Kejadian hari itu ternyata membuat Abu Husain memiliki keinginan untuk segera sampai di daerah-daerah persinggahan, agar bisa bertemu Fulan. Bahkan, karena begitu kuatnya keinginan itu, Abu Husain sampai tak merasakan haus dan lapar. Benar saja, setiap singgah di suatu daerah, ia selalu bertemu dengan Fulan.
Singkat cerita, Abu Husain tiba di Madinah. Namun, kali itu, Fulan tidak menampakkan diri. Abu Husain pun pergi ke Mekah. Selain melaksanakan ritual berhaji, ia juga sowan kepada dua ulama kenamaan: Abu Bakar al-Kattani dan Abu Hasan al-Muzayyin.
Abu Husain menceritaan ihwal pertemuannya dengan Fulan.

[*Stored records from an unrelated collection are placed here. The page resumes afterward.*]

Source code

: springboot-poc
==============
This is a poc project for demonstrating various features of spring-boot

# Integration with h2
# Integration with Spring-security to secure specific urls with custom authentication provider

Kedua ulama itu memberikan komentar pedas dan bahkan mengolok-oloknya. Pasalnya, ia dianggap telah menyia-nyiakan kebersamaan bersama Fulan, “Dasar bodoh, si Fulan yang kamu menemuimu itu adalah Abu Ja’far al-Majdzum, seorang wali papan atas. Kami sangat ingin bertemu dengannya. Kelak, kalau kamu bertemu dengannya lagi, tolong, jangan biarkan dia pergi, agar kami bisa menemuinya”.

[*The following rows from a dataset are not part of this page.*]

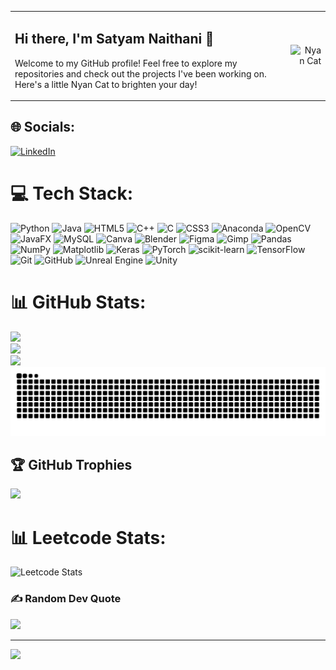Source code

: <table>
  <tr>
    <td align="left">
      <h2>Hi there, I'm Satyam Naithani 👋</h2>
      <p>Welcome to my GitHub profile! Feel free to explore my repositories and check out the projects I've been working on. Here's a little Nyan Cat to brighten your day! </p>
    </td>
    <td align="right">
      <img src="https://media4.giphy.com/media/v1.Y2lkPTc5MGI3NjExMWw4Y2puaXNheWprZm0zZ3F0dnA3N282OGo1em16N2MyYWo3Z3dvdCZlcD12MV9pbnRlcm5hbF9naWZfYnlfaWQmY3Q9Zw/22kxQ12cxyEww/giphy.gif" alt="Nyan Cat" width="150"/>
    </td>
  </tr>
</table>


<!--
**ReaalSATYAM/ReaalSATYAM** is a ✨ _special_ ✨ repository because its `README.md` (this file) appears on your GitHub profile.

Here are some ideas to get you started:

- 🔭 I’m currently working on ...
- 🌱 I’m currently learning ...
- 👯 I’m looking to collaborate on ...
- 🤔 I’m looking for help with ...
- 💬 Ask me about ...
- 📫 How to reach me: ...
- 😄 Pronouns: ...
- ⚡ Fun fact: ...
-->

## 🌐 Socials:
[![LinkedIn](https://img.shields.io/badge/LinkedIn-%230077B5.svg?logo=linkedin&logoColor=white)](https://linkedin.com/in/satyam-naithani-sss) 

# 💻 Tech Stack:
![Python](https://img.shields.io/badge/python-3670A0?style=for-the-badge&logo=python&logoColor=ffdd54)
![Java](https://img.shields.io/badge/java-%23ED8B00.svg?style=for-the-badge&logo=openjdk&logoColor=white) ![HTML5](https://img.shields.io/badge/html5-%23E34F26.svg?style=for-the-badge&logo=html5&logoColor=white) ![C++](https://img.shields.io/badge/c++-%2300599C.svg?style=for-the-badge&logo=c%2B%2B&logoColor=white) ![C](https://img.shields.io/badge/c-%2300599C.svg?style=for-the-badge&logo=c&logoColor=white) ![CSS3](https://img.shields.io/badge/css3-%231572B6.svg?style=for-the-badge&logo=css3&logoColor=white) ![Anaconda](https://img.shields.io/badge/Anaconda-%2344A833.svg?style=for-the-badge&logo=anaconda&logoColor=white) ![OpenCV](https://img.shields.io/badge/opencv-%23white.svg?style=for-the-badge&logo=opencv&logoColor=white) ![JavaFX](https://img.shields.io/badge/javafx-%23FF0000.svg?style=for-the-badge&logo=javafx&logoColor=white) ![MySQL](https://img.shields.io/badge/mysql-4479A1.svg?style=for-the-badge&logo=mysql&logoColor=white) ![Canva](https://img.shields.io/badge/Canva-%2300C4CC.svg?style=for-the-badge&logo=Canva&logoColor=white) ![Blender](https://img.shields.io/badge/blender-%23F5792A.svg?style=for-the-badge&logo=blender&logoColor=white) ![Figma](https://img.shields.io/badge/figma-%23F24E1E.svg?style=for-the-badge&logo=figma&logoColor=white) ![Gimp](https://img.shields.io/badge/Gimp-657D8B?style=for-the-badge&logo=gimp&logoColor=FFFFFF) ![Pandas](https://img.shields.io/badge/pandas-%23150458.svg?style=for-the-badge&logo=pandas&logoColor=white) ![NumPy](https://img.shields.io/badge/numpy-%23013243.svg?style=for-the-badge&logo=numpy&logoColor=white) ![Matplotlib](https://img.shields.io/badge/Matplotlib-%23ffffff.svg?style=for-the-badge&logo=Matplotlib&logoColor=black) ![Keras](https://img.shields.io/badge/Keras-%23D00000.svg?style=for-the-badge&logo=Keras&logoColor=white) ![PyTorch](https://img.shields.io/badge/PyTorch-%23EE4C2C.svg?style=for-the-badge&logo=PyTorch&logoColor=white) ![scikit-learn](https://img.shields.io/badge/scikit--learn-%23F7931E.svg?style=for-the-badge&logo=scikit-learn&logoColor=white) ![TensorFlow](https://img.shields.io/badge/TensorFlow-%23FF6F00.svg?style=for-the-badge&logo=TensorFlow&logoColor=white) ![Git](https://img.shields.io/badge/git-%23F05033.svg?style=for-the-badge&logo=git&logoColor=white) ![GitHub](https://img.shields.io/badge/github-%23121011.svg?style=for-the-badge&logo=github&logoColor=white) ![Unreal Engine](https://img.shields.io/badge/unrealengine-%23313131.svg?style=for-the-badge&logo=unrealengine&logoColor=white) ![Unity](https://img.shields.io/badge/unity-%23000000.svg?style=for-the-badge&logo=unity&logoColor=white)

# 📊 GitHub Stats:
![](https://github-readme-stats.vercel.app/api?username=ReaalSATYAM&theme=radical&hide_border=false&include_all_commits=true&count_private=false)<br/>
![](https://nirzak-streak-stats.vercel.app/?user=ReaalSATYAM&theme=radical&hide_border=false)<br/>
![](https://github-readme-stats.vercel.app/api/top-langs/?username=ReaalSATYAM&theme=radical&hide_border=false&include_all_commits=true&count_private=false&layout=compact)
![snake_gif](https://github.com/ReaalSATYAM/ReaalSATYAM/blob/output/github-contribution-grid-snake-dark.svg)

## 🏆 GitHub Trophies
![](https://github-profile-trophy.vercel.app/?username=ReaalSATYAM&theme=radical&no-frame=false&no-bg=true&margin-w=4)

# 📊 Leetcode Stats:

![Leetcode Stats](https://leetcard.jacoblin.cool/Satyam_Naithani?theme=dark)

### ✍️ Random Dev Quote
![](https://quotes-github-readme.vercel.app/api?type=horizontal&theme=radical)

---
[![](https://visitcount.itsvg.in/api?id=ReaalSATYAM&icon=6&color=0)](https://visitcount.itsvg.in)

“Iya,” kata Abu Husian merasa bersalah. .
Ketika berada di Mina dan Arafah, Fulan (Abu Ja’far al-Madzmum) tidak menemui Abu Husian dan baru muncul ketika ia melempar jumrah. Melihat Fulan, Abu Husian pun jatuh pingsan setelah sebelumnya menjerit sangat lantang.
Pada thawaf wada’, tiba-tiba Fulan muncul lagi. Tidak mau menyia-nyiakan kesempatan emas itu, Abu Husain pun meminta doa kepada Fulan. Fulan menyuruh Abu Husain untuk berdoa sendiri dan Fulan mengaminkan. Akhirnya, Abu Husain meminta kepada Allah SWT tentang tiga hal dan kesemuanya terkabul.
***
Kisah ini penulis baca dari kitab ‘Uyun al-Hikayat. Lewat kisah ini kita bisa belajar, antara lain, tentang doa yang diaminkan oleh orang lain. Adalah suatu kebahagiaan jika doa yang kita panjatkan diaminkan oleh orang yang dekat dengan Allah. Hal demikian menjadi indikasi kuat bahwa doa itu akan segera terkabul.
Oleh karenanya, lewat kisah ini, kita diajari untuk sering-sering mengutarakan doa (dan atau meminta doa) kepada orang-orang yang dekat denganNya (para ulama, misalnya), dengan harapan mereka berkenan mendoakan atau mengaminkannya Wallahu a’lam.
Sumber:
Ibn al-Jauzi, Jamaluddin Abi al-Farj bin. ’Uyun al-Hikayat. Beirut: Dar al-Kutub al-‘Ilmiyah, 2019.